What to work on
Without omitting anything, copy the data exactly.
----- Extracted information
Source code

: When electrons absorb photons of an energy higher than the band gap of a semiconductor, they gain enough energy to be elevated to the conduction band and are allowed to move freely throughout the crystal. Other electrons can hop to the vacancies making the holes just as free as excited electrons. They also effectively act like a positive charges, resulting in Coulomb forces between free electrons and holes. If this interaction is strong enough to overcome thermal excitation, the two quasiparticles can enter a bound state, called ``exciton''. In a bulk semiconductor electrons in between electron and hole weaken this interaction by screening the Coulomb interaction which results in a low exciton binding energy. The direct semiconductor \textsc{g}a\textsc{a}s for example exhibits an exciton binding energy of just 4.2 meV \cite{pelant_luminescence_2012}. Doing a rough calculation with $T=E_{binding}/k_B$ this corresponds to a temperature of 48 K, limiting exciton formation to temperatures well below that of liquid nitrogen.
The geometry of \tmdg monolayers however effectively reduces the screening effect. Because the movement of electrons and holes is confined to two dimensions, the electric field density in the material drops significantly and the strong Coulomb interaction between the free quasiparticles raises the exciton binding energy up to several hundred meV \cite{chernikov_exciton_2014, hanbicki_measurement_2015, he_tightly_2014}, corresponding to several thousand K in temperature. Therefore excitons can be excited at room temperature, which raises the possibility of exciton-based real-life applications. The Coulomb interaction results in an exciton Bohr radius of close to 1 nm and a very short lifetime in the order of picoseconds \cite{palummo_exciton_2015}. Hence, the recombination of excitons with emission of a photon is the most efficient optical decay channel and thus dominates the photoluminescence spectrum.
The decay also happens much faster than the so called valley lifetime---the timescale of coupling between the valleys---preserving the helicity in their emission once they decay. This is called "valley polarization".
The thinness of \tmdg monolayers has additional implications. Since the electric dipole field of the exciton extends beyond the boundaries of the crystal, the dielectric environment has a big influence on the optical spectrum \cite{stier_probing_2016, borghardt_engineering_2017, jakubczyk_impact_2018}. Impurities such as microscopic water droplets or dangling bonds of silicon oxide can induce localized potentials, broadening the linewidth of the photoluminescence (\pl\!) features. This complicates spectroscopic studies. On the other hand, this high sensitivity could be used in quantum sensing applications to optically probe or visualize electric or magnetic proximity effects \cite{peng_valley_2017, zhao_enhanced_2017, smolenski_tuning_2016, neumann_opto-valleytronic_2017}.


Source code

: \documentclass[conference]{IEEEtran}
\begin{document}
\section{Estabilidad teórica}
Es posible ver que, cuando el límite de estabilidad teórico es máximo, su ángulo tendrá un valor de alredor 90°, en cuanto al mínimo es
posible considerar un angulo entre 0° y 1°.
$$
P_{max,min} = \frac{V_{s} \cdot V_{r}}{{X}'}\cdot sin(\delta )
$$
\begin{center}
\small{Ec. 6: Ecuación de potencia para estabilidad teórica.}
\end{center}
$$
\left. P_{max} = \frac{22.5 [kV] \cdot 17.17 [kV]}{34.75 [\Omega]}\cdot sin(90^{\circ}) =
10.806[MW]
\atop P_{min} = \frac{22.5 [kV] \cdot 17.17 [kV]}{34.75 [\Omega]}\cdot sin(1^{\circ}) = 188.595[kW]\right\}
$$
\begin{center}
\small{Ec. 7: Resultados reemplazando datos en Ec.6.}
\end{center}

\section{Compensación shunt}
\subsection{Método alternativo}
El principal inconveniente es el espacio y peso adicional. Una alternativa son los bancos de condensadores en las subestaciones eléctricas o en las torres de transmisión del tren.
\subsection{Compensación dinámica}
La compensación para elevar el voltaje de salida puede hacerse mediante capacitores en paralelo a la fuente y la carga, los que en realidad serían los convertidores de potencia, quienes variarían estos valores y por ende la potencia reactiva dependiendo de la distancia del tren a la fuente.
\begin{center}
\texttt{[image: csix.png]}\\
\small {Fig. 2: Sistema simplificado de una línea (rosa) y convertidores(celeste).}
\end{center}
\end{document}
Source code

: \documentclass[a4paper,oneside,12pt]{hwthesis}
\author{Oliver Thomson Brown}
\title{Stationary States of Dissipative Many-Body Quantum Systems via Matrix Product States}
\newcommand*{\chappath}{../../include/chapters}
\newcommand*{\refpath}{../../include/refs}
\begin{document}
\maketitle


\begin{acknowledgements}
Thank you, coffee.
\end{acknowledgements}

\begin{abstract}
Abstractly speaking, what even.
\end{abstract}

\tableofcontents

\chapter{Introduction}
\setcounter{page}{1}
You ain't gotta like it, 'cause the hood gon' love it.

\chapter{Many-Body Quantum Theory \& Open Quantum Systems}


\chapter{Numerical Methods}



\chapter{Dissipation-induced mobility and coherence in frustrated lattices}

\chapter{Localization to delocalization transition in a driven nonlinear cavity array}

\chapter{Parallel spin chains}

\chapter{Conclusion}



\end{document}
----------
Answer to this problem
Source code

: When electrons absorb photons of an energy higher than the band gap of a semiconductor, they gain enough energy to be elevated to the conduction band and are allowed to move freely throughout the crystal. Other electrons can hop to the vacancies making the holes just as free as excited electrons. They also effectively act like a positive charges, resulting in Coulomb forces between free electrons and holes. If this interaction is strong enough to overcome thermal excitation, the two quasiparticles can enter a bound state, called ``exciton''. In a bulk semiconductor electrons in between electron and hole weaken this interaction by screening the Coulomb interaction which results in a low exciton binding energy. The direct semiconductor \textsc{g}a\textsc{a}s for example exhibits an exciton binding energy of just 4.2 meV \cite{pelant_luminescence_2012}. Doing a rough calculation with $T=E_{binding}/k_B$ this corresponds to a temperature of 48 K, limiting exciton formation to temperatures well below that of liquid nitrogen.
The geometry of \tmdg monolayers however effectively reduces the screening effect. Because the movement of electrons and holes is confined to two dimensions, the electric field density in the material drops significantly and the strong Coulomb interaction between the free quasiparticles raises the exciton binding energy up to several hundred meV \cite{chernikov_exciton_2014, hanbicki_measurement_2015, he_tightly_2014}, corresponding to several thousand K in temperature. Therefore excitons can be excited at room temperature, which raises the possibility of exciton-based real-life applications. The Coulomb interaction results in an exciton Bohr radius of close to 1 nm and a very short lifetime in the order of picoseconds \cite{palummo_exciton_2015}. Hence, the recombination of excitons with emission of a photon is the most efficient optical decay channel and thus dominates the photoluminescence spectrum.
The decay also happens much faster than the so called valley lifetime---the timescale of coupling between the valleys---preserving the helicity in their emission once they decay. This is called "valley polarization".
The thinness of \tmdg monolayers has additional implications. Since the electric dipole field of the exciton extends beyond the boundaries of the crystal, the dielectric environment has a big influence on the optical spectrum \cite{stier_probing_2016, borghardt_engineering_2017, jakubczyk_impact_2018}. Impurities such as microscopic water droplets or dangling bonds of silicon oxide can induce localized potentials, broadening the linewidth of the photoluminescence (\pl\!) features. This complicates spectroscopic studies. On the other hand, this high sensitivity could be used in quantum sensing applications to optically probe or visualize electric or magnetic proximity effects \cite{peng_valley_2017, zhao_enhanced_2017, smolenski_tuning_2016, neumann_opto-valleytronic_2017}.


Source code

: \documentclass[conference]{IEEEtran}
\begin{document}
\section{Estabilidad teórica}
Es posible ver que, cuando el límite de estabilidad teórico es máximo, su ángulo tendrá un valor de alredor 90°, en cuanto al mínimo es
posible considerar un angulo entre 0° y 1°.
$$
P_{max,min} = \frac{V_{s} \cdot V_{r}}{{X}'}\cdot sin(\delta )
$$
\begin{center}
\small{Ec. 6: Ecuación de potencia para estabilidad teórica.}
\end{center}
$$
\left. P_{max} = \frac{22.5 [kV] \cdot 17.17 [kV]}{34.75 [\Omega]}\cdot sin(90^{\circ}) =
10.806[MW]
\atop P_{min} = \frac{22.5 [kV] \cdot 17.17 [kV]}{34.75 [\Omega]}\cdot sin(1^{\circ}) = 188.595[kW]\right\}
$$
\begin{center}
\small{Ec. 7: Resultados reemplazando datos en Ec.6.}
\end{center}

\section{Compensación shunt}
\subsection{Método alternativo}
El principal inconveniente es el espacio y peso adicional. Una alternativa son los bancos de condensadores en las subestaciones eléctricas o en las torres de transmisión del tren.
\subsection{Compensación dinámica}
La compensación para elevar el voltaje de salida puede hacerse mediante capacitores en paralelo a la fuente y la carga, los que en realidad serían los convertidores de potencia, quienes variarían estos valores y por ende la potencia reactiva dependiendo de la distancia del tren a la fuente.
\begin{center}
\texttt{[image: csix.png]}\\
\small {Fig. 2: Sistema simplificado de una línea (rosa) y convertidores(celeste).}
\end{center}
\end{document}
Source code

: \documentclass[a4paper,oneside,12pt]{hwthesis}
\author{Oliver Thomson Brown}
\title{Stationary States of Dissipative Many-Body Quantum Systems via Matrix Product States}
\newcommand*{\chappath}{../../include/chapters}
\newcommand*{\refpath}{../../include/refs}
\begin{document}
\maketitle


\begin{acknowledgements}
Thank you, coffee.
\end{acknowledgements}

\begin{abstract}
Abstractly speaking, what even.
\end{abstract}

\tableofcontents

\chapter{Introduction}
\setcounter{page}{1}
You ain't gotta like it, 'cause the hood gon' love it.

\chapter{Many-Body Quantum Theory \& Open Quantum Systems}


\chapter{Numerical Methods}



\chapter{Dissipation-induced mobility and coherence in frustrated lattices}

\chapter{Localization to delocalization transition in a driven nonlinear cavity array}

\chapter{Parallel spin chains}

\chapter{Conclusion}



\end{document}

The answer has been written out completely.